L’Angleterre en pleine Bérézina
Encore une fois, l'Angleterre déçoit ses supporters. Avec cette piteuse défaite en Russie, les hommes de McClaren ne sont désormais plus maîtres de leur destin et devraient selon toute vraisemblance regarder l'Euro 2008 à la télé...
C’est la troisième “McCalamité”. Après le nul 0-0, le 7 octobre 2006, à Old Trafford contre des Macédoniens pas végétatifs, et la défaite en Croatie, nette et sans bavures 2-0 le 11 octobre 2006, la fessée reçue à Moscou boucle le fiasco de ces éliminatoires pour l’Angleterre. Le tout sous les rires facétieux de Roman Abramovitch dans sa loge. Quelque part, c’est aussi un peu sa victoire, lui qui a foutu un beau bordel dans le football anglais depuis qu’il a mis le pied sur le sol britannique.

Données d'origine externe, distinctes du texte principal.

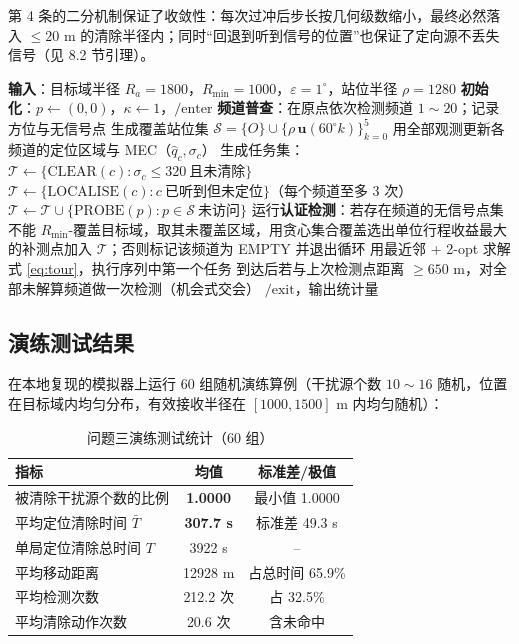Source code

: 第 4 条的二分机制保证了收敛性：每次过冲后步长按几何级数缩小，最终必然落入 $\le20$ m 的清除半径内；同时“回退到听到信号的位置”也保证了定向源不丢失信号（见 8.2 节引理）。

\begin{algorithm}[H]
\caption{问题三：全向干扰源搜索—定位—清除算法（CTC-V）}
\begin{algorithmic}[1]
\State \textbf{输入}：目标域半径 $R_a=1800$，$R_{\min}=1000$，$\varepsilon=1^{\circ}$，站位半径 $\rho=1280$
\State \textbf{初始化}：$p\gets(0,0)$，$\kappa\gets1$，$\text{/enter}$
\State \textbf{频道普查}：在原点依次检测频道 $1\sim20$；记录方位与无信号点
\State 生成覆盖站位集 $\mathcal S=\{O\}\cup\{\rho\,\mathbf u(60^{\circ}k)\}_{k=0}^{5}$
   \State 用全部观测更新各频道的定位区域与 MEC（$\hat q_c,\sigma_c$）
   \State 生成任务集：$\mathcal T\gets\{\text{CLEAR}(c):\sigma_c\le320\ \text{且未清除}\}$
      \State $\mathcal T\gets\{\text{LOCALISE}(c):c\ \text{已听到但未定位}\}$（每个频道至多 3 次）
   \EndIf
   \State $\mathcal T\gets\mathcal T\cup\{\text{PROBE}(p):p\in\mathcal S\ \text{未访问}\}$
      \State 运行\textbf{认证检测}：若存在频道的无信号点集不能 $R_{\min}$-覆盖目标域，取其未覆盖区域，用贪心集合覆盖选出单位行程收益最大的补测点加入 $\mathcal T$；否则标记该频道为 EMPTY 并退出循环
   \EndIf
   \State 用最近邻 + 2-opt 求解式 \eqref{eq:tour}，执行序列中第一个任务
   \State 到达后若与上次检测点距离 $\ge650$ m，对全部未解算频道做一次检测（机会式交会）
\EndWhile
\State $\text{/exit}$，输出统计量
\end{algorithmic}
\end{algorithm}

\subsection{演练测试结果}

在本地复现的模拟器上运行 60 组随机演练算例（干扰源个数 $10\sim16$ 随机，位置在目标域内均匀分布，有效接收半径在 $[1000,1500]$ m 内均匀随机）：

\begin{table}[H]
\centering
\caption{问题三演练测试统计（60 组）}
\label{tab:q3drill}
\begin{tabular}{lcc}
\toprule
指标 & 均值 & 标准差/极值\\
\midrule
被清除干扰源个数的比例 & \textbf{1.0000} & 最小值 1.0000\\
平均定位清除时间 $\bar T$ & \textbf{307.7 s} & 标准差 49.3 s\\
单局定位清除总时间 $T$ & 3922 s & --\\
平均移动距离 & 12928 m & 占总时间 65.9\%\\
平均检测次数 & 212.2 次 & 占 32.5\%\\
平均清除动作次数 & 20.6 次 & 含未命中\\
\bottomrule
\end{tabular}
\end{table}

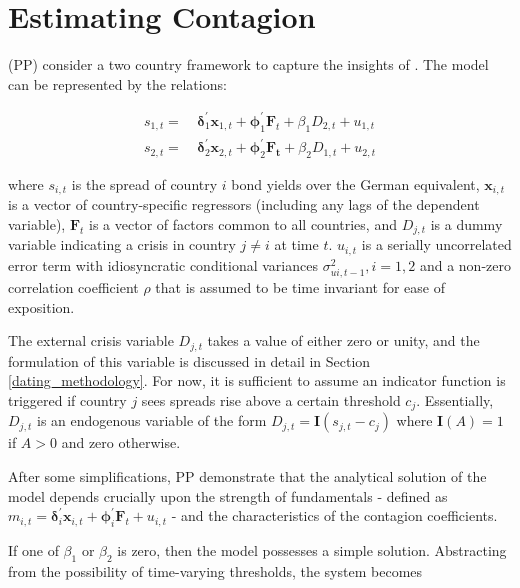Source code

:\documentclass[../base.tex]{subfiles}
\begin{document}
\section{Estimating Contagion}
\label{est}

\cite{pesaran2007econometric} (PP) consider a two country framework to capture the insights of \cite{masson1999contagion}. The model can be represented by the relations:

\begin{align} 
	s_{1,t} =&~\boldsymbol{\delta}_1^{\prime} \mathbf{x}_{1,t} + \boldsymbol{\phi}_1^{\prime} \mathbf{F}_t + \beta_1 D_{2,t} + u_{1,t} \label{eqn:system}\\
	s_{2,t} =&~\boldsymbol{\delta}_2^{\prime} \mathbf{x}_{2,t} + \boldsymbol{\phi}_2^{\prime} \mathbf{F_t} + \beta_2 D_{1,t} + u_{2,t} \label{eqn:system2}
\end{align}

where $s_{i,t}$ is the spread of country $i$ bond yields over the German equivalent, $\mathbf{x}_{i,t}$ is a vector of country-specific regressors (including any lags of the dependent variable), $\mathbf{F}_t$ is a vector of factors common to all countries, and $D_{j, t}$ is a dummy variable indicating a crisis in country $j \neq i$ at time $t$. $u_{i, t}$ is a serially uncorrelated error term with idiosyncratic conditional variances $\sigma^2_{ui, t-1}, i = 1, 2$ and a non-zero correlation coefficient $\rho$ that is assumed to be time invariant for ease of exposition. 

The external crisis variable $D_{j, t}$ takes a value of either zero or unity, and the formulation of this variable is discussed in detail in Section \ref{dating_methodology}. For now, it is sufficient to assume an indicator function is triggered if country $j$ sees spreads rise above a certain threshold $c_j$. Essentially, $D_{j,t}$ is an endogenous variable of the form $D_{j, t} = \mathbf{I}(s_{j, t} - c_j)$ where $\mathbf{I}(A) = 1$ if $A >0$ and zero otherwise.

After some simplifications, PP demonstrate that the analytical solution of the model depends crucially upon the strength of fundamentals - defined as $m_{i,t} = \boldsymbol{\delta}_i^{\prime} \mathbf{x}_{i,t} + \boldsymbol{\phi}_i^{\prime} \mathbf{F}_t + u_{i,t}$ - and the characteristics of the contagion coefficients. 

If one of $\beta_1$ or $\beta_2$ is zero, then the model possesses a simple solution. Abstracting from the possibility of time-varying thresholds, the system becomes
\end{document}
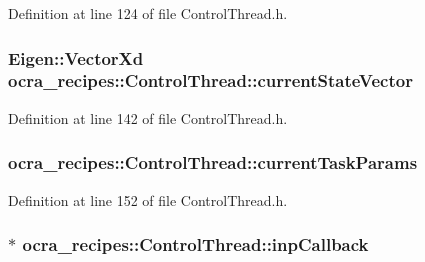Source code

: Definition at line 124 of file Control\+Thread.\+h.

\subsubsection[{\texorpdfstring{current\+State\+Vector}{currentStateVector}}]{\setlength{\rightskip}{0pt plus 5cm}Eigen\+::\+Vector\+Xd ocra\+\_\+recipes\+::\+Control\+Thread\+::current\+State\+Vector\hspace{0.3cm}{\ttfamily [protected]}}\hypertarget{classocra__recipes_1_1ControlThread_afa7f90785f2768cc74b5043044d09912}{}\label{classocra__recipes_1_1ControlThread_afa7f90785f2768cc74b5043044d09912}


Definition at line 142 of file Control\+Thread.\+h.

\subsubsection[{\texorpdfstring{current\+Task\+Params}{currentTaskParams}}]{ ocra\+\_\+recipes\+::\+Control\+Thread\+::current\+Task\+Params\hspace{0.3cm}{\ttfamily [protected]}}\hypertarget{classocra__recipes_1_1ControlThread_ad2f5b157570bbcb6298d667cc264fc26}{}\label{classocra__recipes_1_1ControlThread_ad2f5b157570bbcb6298d667cc264fc26}


Definition at line 152 of file Control\+Thread.\+h.

\subsubsection[{\texorpdfstring{inp\+Callback}{inpCallback}}]{$\ast$ ocra\+\_\+recipes\+::\+Control\+Thread\+::inp\+Callback\hspace{0.3cm}{\ttfamily [protected]}}\hypertarget{classocra__recipes_1_1ControlThread_af8da6d1e1079de5d0b53dc6bbad75055}{}\label{classocra__recipes_1_1ControlThread_af8da6d1e1079de5d0b53dc6bbad75055}


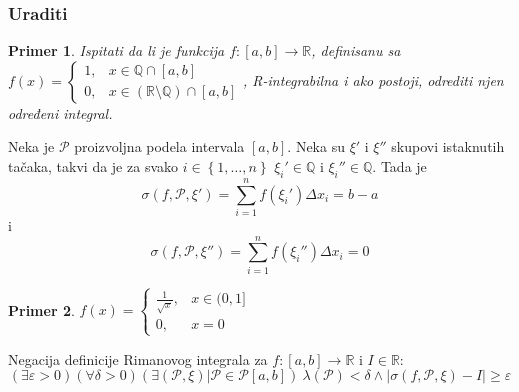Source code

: \documentclass{article}
\newtheorem{prim}{Primer}[section]
\begin{document}
\subsubsection{Uraditi}

\begin{primbox}
    \label{primer_2.2}
    \begin{prim}
        Ispitati da li je funkcija $f: \left[a,b\right]\longrightarrow\mathbb{R}$, definisanu sa $f\left(x\right)=
            \begin{cases}
                1, & x \in \mathbb{Q} \cap \left[a,b\right]                                   \\
                0, & x \in \left(\mathbb{R} \setminus \mathbb{Q}\right) \cap \left[a,b\right]
            \end{cases}$, R-integrabilna i ako postoji, odrediti njen određeni integral.
    \end{prim}
    Neka je $\mathcal{P}$ proizvoljna podela intervala $\left[a,b\right]$. Neka su $\xi'$ i $\xi''$ skupovi
    istaknutih tačaka, takvi da je za svako $i\in\left\{1,\dotsc,n\right\}$ $\xi_i'\in\mathbb{Q}$ i
    $\xi_i''\in\mathbb{Q}$. Tada je
    \begin{equation}
        \label{primer_2.2:eq1}
        \sigma\left(f,\mathcal{P},\xi'\right)=\sum_{i=1}^{n}f\left(\xi_i'\right)\Delta x_i=b-a
    \end{equation}
    i
    \begin{equation}
        \label{primer_2.2:eq2}
        \sigma\left(f,\mathcal{P},\xi''\right)=\sum_{i=1}^{n}f\left(\xi_i''\right)\Delta x_i=0
    \end{equation}


\end{primbox}

\begin{primbox}
    \label{primer_2.3}
    \begin{prim}
        $f\left(x\right)=
            \begin{cases}
                \frac{1}{\sqrt{x}}, & x \in (0,1] \\
                0,                  & x =0
            \end{cases}$
    \end{prim}
    Negacija definicije Rimanovog integrala za $f:\left[a,b\right]\longrightarrow\mathbb{R}$ i $I\in\mathbb{R}$:
    $$\left(\exists\varepsilon>0\right)\left(\forall\delta>0\right)\left(\exists\left(\mathcal{P},\xi\right)\big|\mathcal{P}\in\mathcal{P}\left[a,b\right]\right)\ \lambda\left(\mathcal{P}\right)<\delta\land|\sigma\left(f,\mathcal{P},\xi\right)-I|\geq\varepsilon$$
\end{primbox}
\end{document}
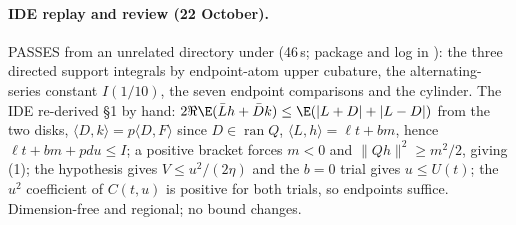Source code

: \paragraph{IDE replay and review (22 October).}  PASSES from an unrelated directory under  (46\,s; package and log in
): the three directed support integrals by endpoint-atom upper cubature, the alternating-series constant $I(1/10)$, the seven endpoint
comparisons and the cylinder. The IDE re-derived \S1 by hand: $2\Re\E(\bar Lh+\bar Dk)\le\E(|L+D|+|L-D|)$ from the two disks, $\langle D,k\rangle=p\langle D,F\rangle$ since $D\in\operatorname{ran}Q$,
$\langle L,h\rangle=\ell t+bm$, hence $\ell t+bm+pdu\le I$; a positive bracket forces $m<0$ and $\|Qh\|^2\ge m^2/2$, giving (1); the hypothesis gives $V\le u^2/(2\eta)$ and the
$b=0$ trial gives $u\le U(t)$; the $u^2$ coefficient of $C(t,u)$ is positive for both trials, so endpoints suffice. Dimension-free and regional; no bound changes.
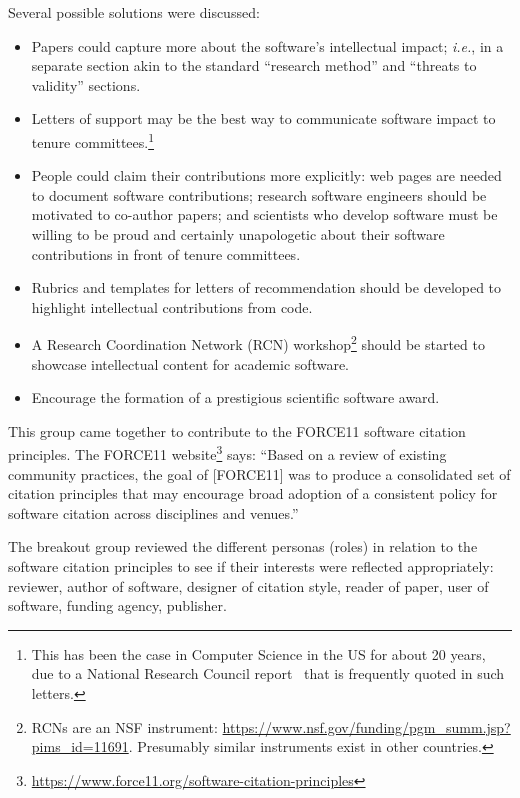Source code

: \documentclass[a4paper,UKenglish]{dagrep}
\newcommand{\ie}{\emph{i.e.},\xspace}
\begin{document}
Several possible solutions were discussed: %
\begin{itemize}
	\item Papers could capture more about the software's intellectual impact; \ie in a separate section akin to the standard ``research method'' and ``threats to validity'' sections.
    \item Letters of support may be the best way to communicate software impact to tenure committees.\footnote{This has been the case in Computer Science in the US for about 20 years, due to a National Research Council report~\cite{NRC-CS-1994} that is frequently quoted in such letters.}
    \item People could claim their contributions more explicitly:
    	web pages are needed to document software contributions;
		research software engineers should be motivated to co-author papers;
		and scientists who develop software must be willing to be proud and certainly unapologetic about their software contributions in front of tenure committees.
    \item Rubrics and templates for letters of recommendation should be developed to highlight intellectual contributions from code.
    \item A Research Coordination Network (RCN) workshop\footnote{RCNs are an NSF instrument: \url{https://www.nsf.gov/funding/pgm_summ.jsp?pims_id=11691}. Presumably similar instruments exist in other countries.} should be started to showcase intellectual content for academic software.
    \item Encourage the formation of a prestigious scientific software award.
\end{itemize}


This group came together to contribute to the FORCE11 software citation principles. The FORCE11 website\footnote{\url{https://www.force11.org/software-citation-principles}} says: ``Based on a review of existing community practices, the goal of [FORCE11] was to produce a consolidated set of citation principles that may encourage broad adoption of a consistent policy for software citation across disciplines and venues.''

The breakout group reviewed the different personas (roles) in relation to the software citation principles to see if their interests were reflected appropriately:
reviewer, author of software, designer of citation style, reader of paper, user of software, funding agency, publisher.
\end{document}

Les joueurs de Sa Majesté ne devraient logiquement pas – à moins d’une défaillance sensationnelle de la Russie – embarquer pour la Suisse l’été prochain. Poignardant une nouvelle fois un public qui souffre tant depuis la Coupe du Monde 66. 41 ans que le Royaume subit, ou s’inflige, de lourdes pénitences.
1970, en quarts du Mondial, les bévues du goal Peter Bonetti profitent à l’Allemagne qui l’emporte 3-2.
1973, le gardien polonais sort le match de sa vie, 1-1, et empêche les Anglais de participer à la Coupe du Monde 74.
1986, la main de Dieu dans ta face.
1988, les hommes de Bobby Robson se crashent en poules de l’Euro avec une sale défaite contre la République d’Irlande 1-0 en prime.
1990, les penaltys sourient à l’Allemagne en demi-finale, Gazza pleure.
Pas de World Cup 94.
Euro 1996, les potes de Klinsmann se hissent en finale en battant l’Angleterre.
1998, David Beckham est expulsé, l’Argentine gagne aux tirs au but.
2000, 2002, 2004, 2006 finissent d’achever une équipe qui ne fait plus peur.
Mercredi, dans la torpeur moscovite, c’est toute une formation qui s’est pris les pieds dans le tapis plastique. Le stade a vite pris des allures de goulag. Malgré une pépite de Rooney, contrôle poitrine volée enchaînée façon Van Basten, et un Sol Campbell qui retrouve de sa superbe ; Richards, Gerrard (auteur d’un loupé historique devant le but), Joe Cole étaient à des kilomètres de leur niveau, alors que les paris de McClaren, que sont Barry et Lescott, auraient mieux fait de louper l’avion. Puis Paul Robinson, qui avait pourtant bien débuté, puis l’arbitre…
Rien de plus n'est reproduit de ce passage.